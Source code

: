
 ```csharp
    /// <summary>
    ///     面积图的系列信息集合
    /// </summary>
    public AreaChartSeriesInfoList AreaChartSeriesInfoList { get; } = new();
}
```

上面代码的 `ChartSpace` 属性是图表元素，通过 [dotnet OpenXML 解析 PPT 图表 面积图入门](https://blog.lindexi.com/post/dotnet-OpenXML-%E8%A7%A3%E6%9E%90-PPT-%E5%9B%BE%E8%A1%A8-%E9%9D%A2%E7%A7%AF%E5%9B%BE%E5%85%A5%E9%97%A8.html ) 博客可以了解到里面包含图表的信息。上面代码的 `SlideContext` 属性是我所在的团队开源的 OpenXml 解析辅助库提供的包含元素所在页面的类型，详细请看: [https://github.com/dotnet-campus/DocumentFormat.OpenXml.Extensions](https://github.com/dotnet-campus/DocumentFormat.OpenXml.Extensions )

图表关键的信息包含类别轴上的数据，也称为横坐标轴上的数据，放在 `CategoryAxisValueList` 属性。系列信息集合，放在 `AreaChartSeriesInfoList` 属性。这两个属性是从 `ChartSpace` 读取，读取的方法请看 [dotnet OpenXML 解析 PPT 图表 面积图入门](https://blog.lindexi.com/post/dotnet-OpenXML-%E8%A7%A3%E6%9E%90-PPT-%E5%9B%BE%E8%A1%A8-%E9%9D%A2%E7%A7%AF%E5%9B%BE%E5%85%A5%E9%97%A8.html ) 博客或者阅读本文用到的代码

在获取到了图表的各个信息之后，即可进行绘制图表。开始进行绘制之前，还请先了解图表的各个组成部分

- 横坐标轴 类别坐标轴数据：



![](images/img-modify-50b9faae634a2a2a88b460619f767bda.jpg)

-=-=-

## What is expected
Please give back the entries above, unchanged and complete.

## Task result
Source code

:
 ```csharp
    /// <summary>
    ///     面积图的系列信息集合
    /// </summary>
    public AreaChartSeriesInfoList AreaChartSeriesInfoList { get; } = new();
}
```

上面代码的 `ChartSpace` 属性是图表元素，通过 [dotnet OpenXML 解析 PPT 图表 面积图入门](https://blog.lindexi.com/post/dotnet-OpenXML-%E8%A7%A3%E6%9E%90-PPT-%E5%9B%BE%E8%A1%A8-%E9%9D%A2%E7%A7%AF%E5%9B%BE%E5%85%A5%E9%97%A8.html ) 博客可以了解到里面包含图表的信息。上面代码的 `SlideContext` 属性是我所在的团队开源的 OpenXml 解析辅助库提供的包含元素所在页面的类型，详细请看: [https://github.com/dotnet-campus/DocumentFormat.OpenXml.Extensions](https://github.com/dotnet-campus/DocumentFormat.OpenXml.Extensions )

图表关键的信息包含类别轴上的数据，也称为横坐标轴上的数据，放在 `CategoryAxisValueList` 属性。系列信息集合，放在 `AreaChartSeriesInfoList` 属性。这两个属性是从 `ChartSpace` 读取，读取的方法请看 [dotnet OpenXML 解析 PPT 图表 面积图入门](https://blog.lindexi.com/post/dotnet-OpenXML-%E8%A7%A3%E6%9E%90-PPT-%E5%9B%BE%E8%A1%A8-%E9%9D%A2%E7%A7%AF%E5%9B%BE%E5%85%A5%E9%97%A8.html ) 博客或者阅读本文用到的代码

在获取到了图表的各个信息之后，即可进行绘制图表。开始进行绘制之前，还请先了解图表的各个组成部分

- 横坐标轴 类别坐标轴数据：



![](images/img-modify-50b9faae634a2a2a88b460619f767bda.jpg)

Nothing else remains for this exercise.